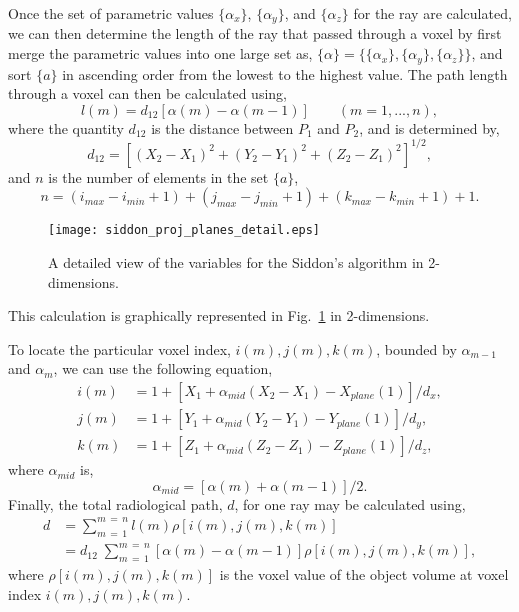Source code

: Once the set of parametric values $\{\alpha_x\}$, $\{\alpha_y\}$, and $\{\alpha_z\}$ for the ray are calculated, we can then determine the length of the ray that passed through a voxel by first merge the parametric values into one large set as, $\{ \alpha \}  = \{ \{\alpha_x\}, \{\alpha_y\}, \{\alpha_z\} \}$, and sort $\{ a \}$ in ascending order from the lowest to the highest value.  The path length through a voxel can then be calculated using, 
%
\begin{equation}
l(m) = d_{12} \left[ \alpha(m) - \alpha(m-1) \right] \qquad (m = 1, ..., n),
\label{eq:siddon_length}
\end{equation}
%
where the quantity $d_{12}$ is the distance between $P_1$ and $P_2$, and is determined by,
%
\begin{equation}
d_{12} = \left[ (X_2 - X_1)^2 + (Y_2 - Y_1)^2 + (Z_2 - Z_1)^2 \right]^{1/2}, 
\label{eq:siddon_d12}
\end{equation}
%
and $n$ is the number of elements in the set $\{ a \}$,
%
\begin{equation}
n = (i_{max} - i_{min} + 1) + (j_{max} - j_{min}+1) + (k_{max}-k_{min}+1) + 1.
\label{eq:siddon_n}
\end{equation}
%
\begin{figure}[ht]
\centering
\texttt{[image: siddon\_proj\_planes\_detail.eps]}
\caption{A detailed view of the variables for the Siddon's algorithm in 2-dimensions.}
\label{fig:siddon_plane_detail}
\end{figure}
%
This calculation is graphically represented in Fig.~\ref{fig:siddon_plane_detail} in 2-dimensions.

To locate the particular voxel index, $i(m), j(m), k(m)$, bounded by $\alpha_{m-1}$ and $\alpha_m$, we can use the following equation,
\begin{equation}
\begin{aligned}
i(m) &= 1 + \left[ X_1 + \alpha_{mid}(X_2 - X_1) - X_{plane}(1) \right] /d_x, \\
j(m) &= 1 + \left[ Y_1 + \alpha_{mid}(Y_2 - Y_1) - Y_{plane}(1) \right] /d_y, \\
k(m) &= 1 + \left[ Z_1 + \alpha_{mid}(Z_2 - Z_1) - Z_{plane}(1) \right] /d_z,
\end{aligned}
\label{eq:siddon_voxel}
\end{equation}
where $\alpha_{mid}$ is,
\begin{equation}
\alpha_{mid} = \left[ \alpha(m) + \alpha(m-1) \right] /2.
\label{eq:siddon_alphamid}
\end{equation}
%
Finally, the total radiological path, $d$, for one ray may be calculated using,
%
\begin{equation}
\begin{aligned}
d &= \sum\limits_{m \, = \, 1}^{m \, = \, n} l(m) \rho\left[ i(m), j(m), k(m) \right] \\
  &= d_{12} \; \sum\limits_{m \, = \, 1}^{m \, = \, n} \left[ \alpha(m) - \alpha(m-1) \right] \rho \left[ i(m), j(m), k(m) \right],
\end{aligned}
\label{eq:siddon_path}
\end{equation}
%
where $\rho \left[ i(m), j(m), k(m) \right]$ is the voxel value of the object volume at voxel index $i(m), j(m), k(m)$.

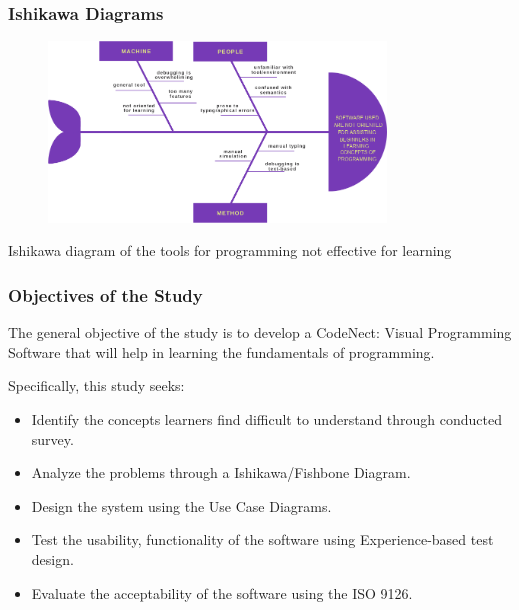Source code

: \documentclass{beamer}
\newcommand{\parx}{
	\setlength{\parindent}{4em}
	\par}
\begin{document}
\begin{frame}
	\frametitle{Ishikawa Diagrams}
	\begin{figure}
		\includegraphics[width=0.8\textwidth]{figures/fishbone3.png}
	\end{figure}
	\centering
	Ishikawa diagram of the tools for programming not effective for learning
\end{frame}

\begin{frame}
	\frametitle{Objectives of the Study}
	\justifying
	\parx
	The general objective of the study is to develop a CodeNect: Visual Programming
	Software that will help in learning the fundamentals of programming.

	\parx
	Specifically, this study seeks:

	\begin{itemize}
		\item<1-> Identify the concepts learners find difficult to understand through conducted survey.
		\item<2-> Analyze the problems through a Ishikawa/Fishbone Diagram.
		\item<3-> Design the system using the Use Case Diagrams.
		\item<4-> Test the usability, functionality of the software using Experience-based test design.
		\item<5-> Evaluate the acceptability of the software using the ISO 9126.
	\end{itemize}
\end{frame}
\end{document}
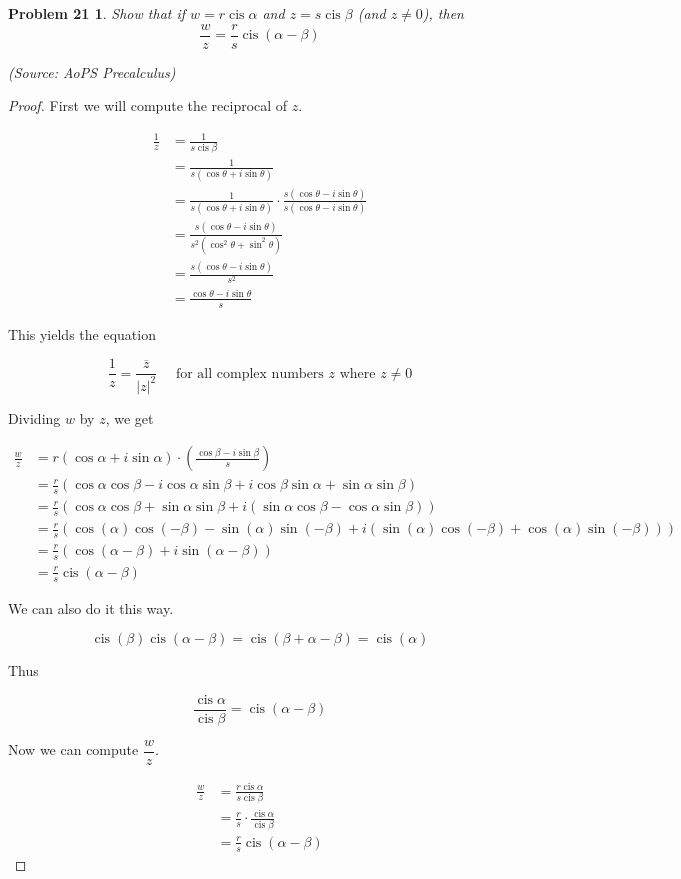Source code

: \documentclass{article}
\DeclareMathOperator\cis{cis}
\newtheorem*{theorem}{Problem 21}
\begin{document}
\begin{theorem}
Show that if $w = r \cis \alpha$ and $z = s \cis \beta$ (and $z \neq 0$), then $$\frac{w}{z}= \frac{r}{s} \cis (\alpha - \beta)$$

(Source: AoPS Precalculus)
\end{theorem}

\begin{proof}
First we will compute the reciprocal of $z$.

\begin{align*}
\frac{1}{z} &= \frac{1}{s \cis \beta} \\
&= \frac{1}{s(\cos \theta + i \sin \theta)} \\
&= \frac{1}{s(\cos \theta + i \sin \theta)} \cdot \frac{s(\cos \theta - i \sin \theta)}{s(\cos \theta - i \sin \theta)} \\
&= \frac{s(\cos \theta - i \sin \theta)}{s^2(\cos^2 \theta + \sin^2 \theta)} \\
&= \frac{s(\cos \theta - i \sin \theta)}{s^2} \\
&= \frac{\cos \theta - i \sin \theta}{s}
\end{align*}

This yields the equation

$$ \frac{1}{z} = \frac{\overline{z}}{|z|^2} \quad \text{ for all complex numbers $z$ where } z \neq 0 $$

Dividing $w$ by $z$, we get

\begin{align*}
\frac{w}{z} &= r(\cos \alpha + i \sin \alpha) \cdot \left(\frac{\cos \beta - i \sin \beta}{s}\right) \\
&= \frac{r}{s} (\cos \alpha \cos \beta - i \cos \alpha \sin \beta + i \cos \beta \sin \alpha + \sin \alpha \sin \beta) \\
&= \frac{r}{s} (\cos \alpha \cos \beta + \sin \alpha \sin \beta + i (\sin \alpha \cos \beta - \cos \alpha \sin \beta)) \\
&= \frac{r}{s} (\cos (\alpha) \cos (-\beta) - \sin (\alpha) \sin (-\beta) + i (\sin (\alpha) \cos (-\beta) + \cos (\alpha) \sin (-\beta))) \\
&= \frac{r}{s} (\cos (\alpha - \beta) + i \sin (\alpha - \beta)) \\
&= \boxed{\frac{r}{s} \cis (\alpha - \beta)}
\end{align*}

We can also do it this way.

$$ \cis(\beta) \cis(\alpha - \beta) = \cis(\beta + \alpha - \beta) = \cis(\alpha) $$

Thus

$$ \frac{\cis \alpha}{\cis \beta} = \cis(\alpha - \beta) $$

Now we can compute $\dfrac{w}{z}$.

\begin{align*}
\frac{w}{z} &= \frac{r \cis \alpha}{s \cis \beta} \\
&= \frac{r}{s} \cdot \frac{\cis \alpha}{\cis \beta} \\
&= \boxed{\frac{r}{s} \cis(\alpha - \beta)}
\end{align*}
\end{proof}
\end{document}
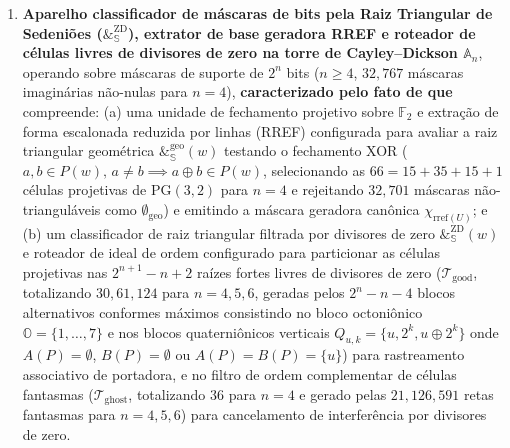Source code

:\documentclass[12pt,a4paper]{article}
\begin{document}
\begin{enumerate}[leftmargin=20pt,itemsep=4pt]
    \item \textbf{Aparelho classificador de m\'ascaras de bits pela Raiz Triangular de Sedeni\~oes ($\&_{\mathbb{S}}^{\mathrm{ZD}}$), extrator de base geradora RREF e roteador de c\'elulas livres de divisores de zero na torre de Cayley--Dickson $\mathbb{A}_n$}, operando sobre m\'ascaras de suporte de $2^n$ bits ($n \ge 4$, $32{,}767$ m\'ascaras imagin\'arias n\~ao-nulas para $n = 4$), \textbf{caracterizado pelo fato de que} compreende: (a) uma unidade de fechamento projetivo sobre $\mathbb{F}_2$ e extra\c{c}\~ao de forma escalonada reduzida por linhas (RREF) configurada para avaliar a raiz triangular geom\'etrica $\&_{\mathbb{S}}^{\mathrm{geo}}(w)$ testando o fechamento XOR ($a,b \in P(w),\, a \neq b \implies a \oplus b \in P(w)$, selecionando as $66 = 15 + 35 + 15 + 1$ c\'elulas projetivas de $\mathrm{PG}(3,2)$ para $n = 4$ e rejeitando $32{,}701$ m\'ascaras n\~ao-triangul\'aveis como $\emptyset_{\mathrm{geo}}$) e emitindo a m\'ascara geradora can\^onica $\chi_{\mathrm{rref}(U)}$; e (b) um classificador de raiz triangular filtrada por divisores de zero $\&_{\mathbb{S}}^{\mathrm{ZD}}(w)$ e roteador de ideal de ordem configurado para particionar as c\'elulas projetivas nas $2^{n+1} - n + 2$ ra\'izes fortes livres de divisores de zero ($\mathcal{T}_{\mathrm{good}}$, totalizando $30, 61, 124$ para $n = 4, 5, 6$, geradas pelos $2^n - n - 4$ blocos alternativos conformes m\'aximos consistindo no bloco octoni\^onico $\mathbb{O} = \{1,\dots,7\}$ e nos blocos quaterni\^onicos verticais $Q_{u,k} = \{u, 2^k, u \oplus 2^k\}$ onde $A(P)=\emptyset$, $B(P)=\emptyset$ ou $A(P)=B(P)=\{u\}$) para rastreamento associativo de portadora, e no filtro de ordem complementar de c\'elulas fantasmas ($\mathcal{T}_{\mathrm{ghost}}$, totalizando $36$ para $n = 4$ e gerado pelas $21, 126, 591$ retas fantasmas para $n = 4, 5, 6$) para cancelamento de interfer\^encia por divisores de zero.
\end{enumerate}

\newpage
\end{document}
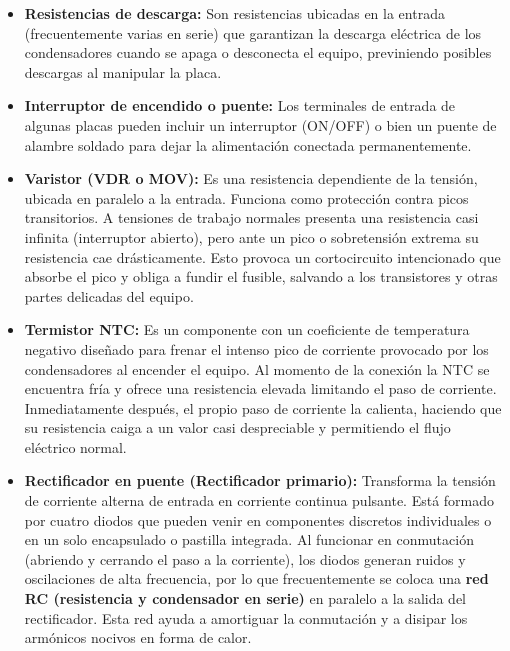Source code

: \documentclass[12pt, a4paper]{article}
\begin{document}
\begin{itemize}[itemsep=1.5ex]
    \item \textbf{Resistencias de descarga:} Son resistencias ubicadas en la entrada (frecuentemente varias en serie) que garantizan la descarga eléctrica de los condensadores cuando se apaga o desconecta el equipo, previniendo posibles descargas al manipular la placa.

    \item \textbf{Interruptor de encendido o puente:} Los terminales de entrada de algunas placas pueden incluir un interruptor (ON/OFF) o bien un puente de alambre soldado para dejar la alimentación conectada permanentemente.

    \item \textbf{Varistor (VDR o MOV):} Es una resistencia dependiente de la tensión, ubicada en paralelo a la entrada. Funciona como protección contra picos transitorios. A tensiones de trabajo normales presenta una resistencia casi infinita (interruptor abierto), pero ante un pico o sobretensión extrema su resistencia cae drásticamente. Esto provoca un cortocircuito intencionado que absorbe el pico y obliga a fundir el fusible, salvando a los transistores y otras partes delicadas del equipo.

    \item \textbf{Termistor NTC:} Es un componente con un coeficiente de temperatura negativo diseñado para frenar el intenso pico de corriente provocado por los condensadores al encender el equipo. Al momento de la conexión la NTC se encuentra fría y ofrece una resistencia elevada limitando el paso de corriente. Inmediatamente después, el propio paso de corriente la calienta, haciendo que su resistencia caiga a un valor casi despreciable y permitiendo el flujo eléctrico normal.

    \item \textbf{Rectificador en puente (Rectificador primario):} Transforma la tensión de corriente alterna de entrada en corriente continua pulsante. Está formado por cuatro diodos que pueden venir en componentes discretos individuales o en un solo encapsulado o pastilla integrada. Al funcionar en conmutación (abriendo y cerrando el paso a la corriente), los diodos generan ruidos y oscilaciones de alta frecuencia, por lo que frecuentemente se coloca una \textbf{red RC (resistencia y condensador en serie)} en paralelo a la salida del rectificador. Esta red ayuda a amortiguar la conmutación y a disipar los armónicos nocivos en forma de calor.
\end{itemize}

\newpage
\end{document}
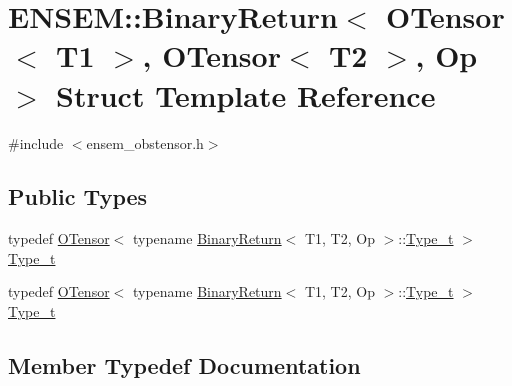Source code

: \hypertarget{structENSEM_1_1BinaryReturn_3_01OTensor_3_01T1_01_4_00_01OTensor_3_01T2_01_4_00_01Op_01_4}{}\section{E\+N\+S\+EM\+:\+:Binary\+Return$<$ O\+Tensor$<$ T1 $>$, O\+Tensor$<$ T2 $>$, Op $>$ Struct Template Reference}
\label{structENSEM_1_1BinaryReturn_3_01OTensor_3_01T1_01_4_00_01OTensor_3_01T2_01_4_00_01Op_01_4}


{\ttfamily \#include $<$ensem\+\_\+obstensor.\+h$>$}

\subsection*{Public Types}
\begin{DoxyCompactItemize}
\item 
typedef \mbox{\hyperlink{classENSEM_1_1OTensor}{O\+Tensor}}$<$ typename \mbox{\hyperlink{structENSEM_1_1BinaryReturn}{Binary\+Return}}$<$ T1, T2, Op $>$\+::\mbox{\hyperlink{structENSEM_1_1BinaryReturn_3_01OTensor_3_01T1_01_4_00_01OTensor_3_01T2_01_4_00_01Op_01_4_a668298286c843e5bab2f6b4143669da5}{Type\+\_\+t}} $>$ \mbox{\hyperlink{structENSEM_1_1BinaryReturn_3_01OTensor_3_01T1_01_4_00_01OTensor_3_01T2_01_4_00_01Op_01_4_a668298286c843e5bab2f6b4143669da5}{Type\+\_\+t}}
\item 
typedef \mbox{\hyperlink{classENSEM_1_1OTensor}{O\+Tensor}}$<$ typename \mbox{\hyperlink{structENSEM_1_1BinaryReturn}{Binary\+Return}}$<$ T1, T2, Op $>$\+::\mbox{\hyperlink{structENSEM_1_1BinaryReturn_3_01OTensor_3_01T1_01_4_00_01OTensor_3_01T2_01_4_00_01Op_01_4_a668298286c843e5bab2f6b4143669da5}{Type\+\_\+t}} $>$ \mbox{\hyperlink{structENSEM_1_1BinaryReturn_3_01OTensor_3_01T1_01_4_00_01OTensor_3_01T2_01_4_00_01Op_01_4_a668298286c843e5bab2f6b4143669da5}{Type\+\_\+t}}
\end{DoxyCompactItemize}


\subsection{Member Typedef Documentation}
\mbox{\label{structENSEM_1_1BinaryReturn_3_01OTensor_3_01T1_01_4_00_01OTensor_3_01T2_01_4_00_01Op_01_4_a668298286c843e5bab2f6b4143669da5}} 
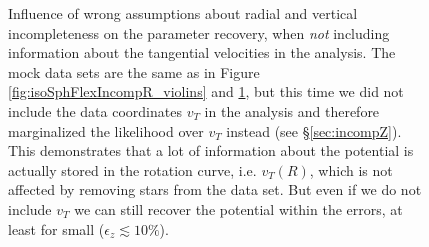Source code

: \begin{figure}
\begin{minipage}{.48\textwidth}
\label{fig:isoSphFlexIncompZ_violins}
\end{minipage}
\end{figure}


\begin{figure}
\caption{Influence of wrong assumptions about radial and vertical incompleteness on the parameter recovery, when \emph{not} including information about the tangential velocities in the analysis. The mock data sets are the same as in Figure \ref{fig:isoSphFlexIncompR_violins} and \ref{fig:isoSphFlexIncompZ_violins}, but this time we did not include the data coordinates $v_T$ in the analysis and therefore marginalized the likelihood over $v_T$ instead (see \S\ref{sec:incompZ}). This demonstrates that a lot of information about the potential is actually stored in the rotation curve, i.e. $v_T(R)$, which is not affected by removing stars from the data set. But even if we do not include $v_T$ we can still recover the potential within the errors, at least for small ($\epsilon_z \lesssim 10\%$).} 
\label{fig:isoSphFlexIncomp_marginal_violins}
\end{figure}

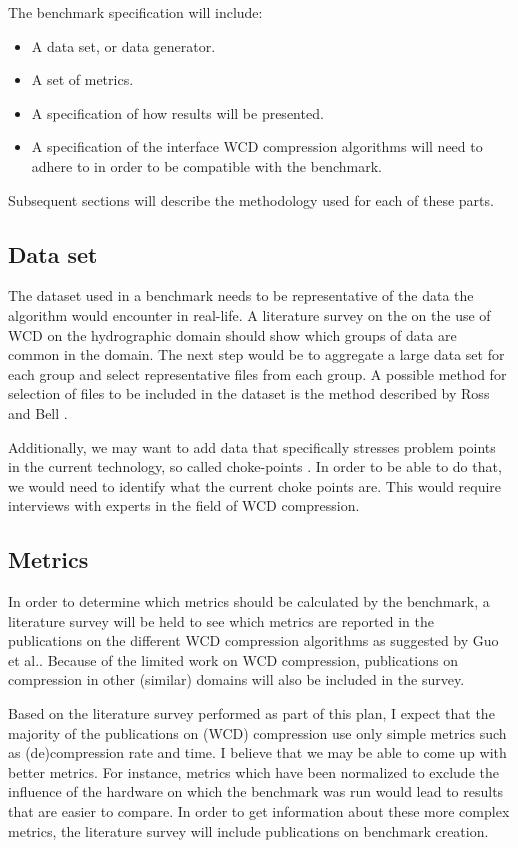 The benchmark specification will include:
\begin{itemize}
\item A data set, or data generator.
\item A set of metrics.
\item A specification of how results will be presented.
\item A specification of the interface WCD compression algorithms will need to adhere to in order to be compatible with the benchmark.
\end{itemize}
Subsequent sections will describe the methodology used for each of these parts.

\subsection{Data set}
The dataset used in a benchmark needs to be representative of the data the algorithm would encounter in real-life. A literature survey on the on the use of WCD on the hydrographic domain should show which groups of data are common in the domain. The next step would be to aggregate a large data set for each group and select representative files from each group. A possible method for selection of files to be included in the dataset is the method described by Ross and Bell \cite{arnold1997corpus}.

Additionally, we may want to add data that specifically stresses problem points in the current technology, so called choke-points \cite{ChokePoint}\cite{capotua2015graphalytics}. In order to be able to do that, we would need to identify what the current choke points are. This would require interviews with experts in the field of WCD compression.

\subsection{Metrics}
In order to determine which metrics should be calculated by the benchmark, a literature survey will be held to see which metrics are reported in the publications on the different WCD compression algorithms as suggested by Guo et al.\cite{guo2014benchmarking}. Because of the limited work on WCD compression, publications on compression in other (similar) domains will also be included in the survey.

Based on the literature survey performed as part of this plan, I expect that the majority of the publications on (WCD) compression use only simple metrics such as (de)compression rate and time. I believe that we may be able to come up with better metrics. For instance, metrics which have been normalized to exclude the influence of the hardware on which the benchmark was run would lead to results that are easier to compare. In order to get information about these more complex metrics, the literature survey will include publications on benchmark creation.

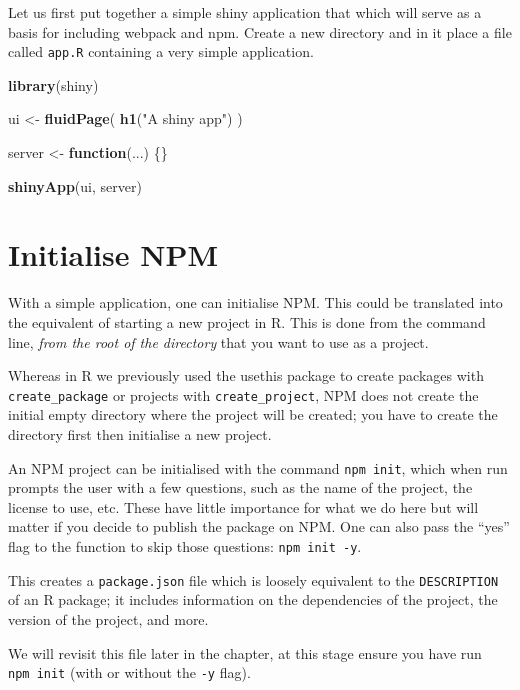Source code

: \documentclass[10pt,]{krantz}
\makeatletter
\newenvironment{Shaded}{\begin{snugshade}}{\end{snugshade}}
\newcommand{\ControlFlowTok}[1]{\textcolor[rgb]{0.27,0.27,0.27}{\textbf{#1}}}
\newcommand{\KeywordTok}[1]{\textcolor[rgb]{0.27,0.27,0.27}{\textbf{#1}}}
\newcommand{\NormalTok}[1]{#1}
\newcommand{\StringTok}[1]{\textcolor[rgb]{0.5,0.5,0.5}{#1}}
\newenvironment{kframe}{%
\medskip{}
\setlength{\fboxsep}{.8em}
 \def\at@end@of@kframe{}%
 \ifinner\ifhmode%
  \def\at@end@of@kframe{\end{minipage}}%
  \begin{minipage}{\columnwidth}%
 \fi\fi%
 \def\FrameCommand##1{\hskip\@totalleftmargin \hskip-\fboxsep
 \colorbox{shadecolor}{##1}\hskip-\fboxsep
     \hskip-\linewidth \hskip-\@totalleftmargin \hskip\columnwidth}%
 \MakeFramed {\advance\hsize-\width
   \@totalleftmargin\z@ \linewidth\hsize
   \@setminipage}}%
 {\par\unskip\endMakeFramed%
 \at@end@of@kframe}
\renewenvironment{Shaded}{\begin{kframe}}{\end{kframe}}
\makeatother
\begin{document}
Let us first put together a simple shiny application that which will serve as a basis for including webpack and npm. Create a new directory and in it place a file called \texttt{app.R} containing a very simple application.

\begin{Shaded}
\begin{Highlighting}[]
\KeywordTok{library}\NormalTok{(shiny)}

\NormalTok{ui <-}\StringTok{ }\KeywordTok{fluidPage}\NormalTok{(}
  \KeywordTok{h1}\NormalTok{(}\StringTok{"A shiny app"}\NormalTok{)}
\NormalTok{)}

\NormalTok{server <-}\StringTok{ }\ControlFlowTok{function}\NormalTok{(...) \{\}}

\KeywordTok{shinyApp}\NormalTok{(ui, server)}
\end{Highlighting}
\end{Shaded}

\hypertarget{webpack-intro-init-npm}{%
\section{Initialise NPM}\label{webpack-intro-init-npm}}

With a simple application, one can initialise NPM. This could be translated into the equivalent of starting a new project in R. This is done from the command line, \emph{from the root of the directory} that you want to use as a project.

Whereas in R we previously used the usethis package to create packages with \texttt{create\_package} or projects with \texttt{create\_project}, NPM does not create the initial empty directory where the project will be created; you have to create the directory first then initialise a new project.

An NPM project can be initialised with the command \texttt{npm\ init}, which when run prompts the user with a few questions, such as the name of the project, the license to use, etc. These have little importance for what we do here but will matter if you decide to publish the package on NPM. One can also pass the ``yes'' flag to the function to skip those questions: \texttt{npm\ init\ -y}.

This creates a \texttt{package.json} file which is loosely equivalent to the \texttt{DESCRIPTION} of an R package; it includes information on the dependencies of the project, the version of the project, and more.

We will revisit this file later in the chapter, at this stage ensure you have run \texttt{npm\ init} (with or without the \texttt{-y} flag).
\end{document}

::::

Your task —
Of the records above, copy each line that includes "paralelo".

Exercise solution —
    \item \textbf{Varistor (VDR o MOV):} Es una resistencia dependiente de la tensión, ubicada en paralelo a la entrada. Funciona como protección contra picos transitorios. A tensiones de trabajo normales presenta una resistencia casi infinita (interruptor abierto), pero ante un pico o sobretensión extrema su resistencia cae drásticamente. Esto provoca un cortocircuito intencionado que absorbe el pico y obliga a fundir el fusible, salvando a los transistores y otras partes delicadas del equipo.
    \item \textbf{Rectificador en puente (Rectificador primario):} Transforma la tensión de corriente alterna de entrada en corriente continua pulsante. Está formado por cuatro diodos que pueden venir en componentes discretos individuales o en un solo encapsulado o pastilla integrada. Al funcionar en conmutación (abriendo y cerrando el paso a la corriente), los diodos generan ruidos y oscilaciones de alta frecuencia, por lo que frecuentemente se coloca una \textbf{red RC (resistencia y condensador en serie)} en paralelo a la salida del rectificador. Esta red ayuda a amortiguar la conmutación y a disipar los armónicos nocivos en forma de calor.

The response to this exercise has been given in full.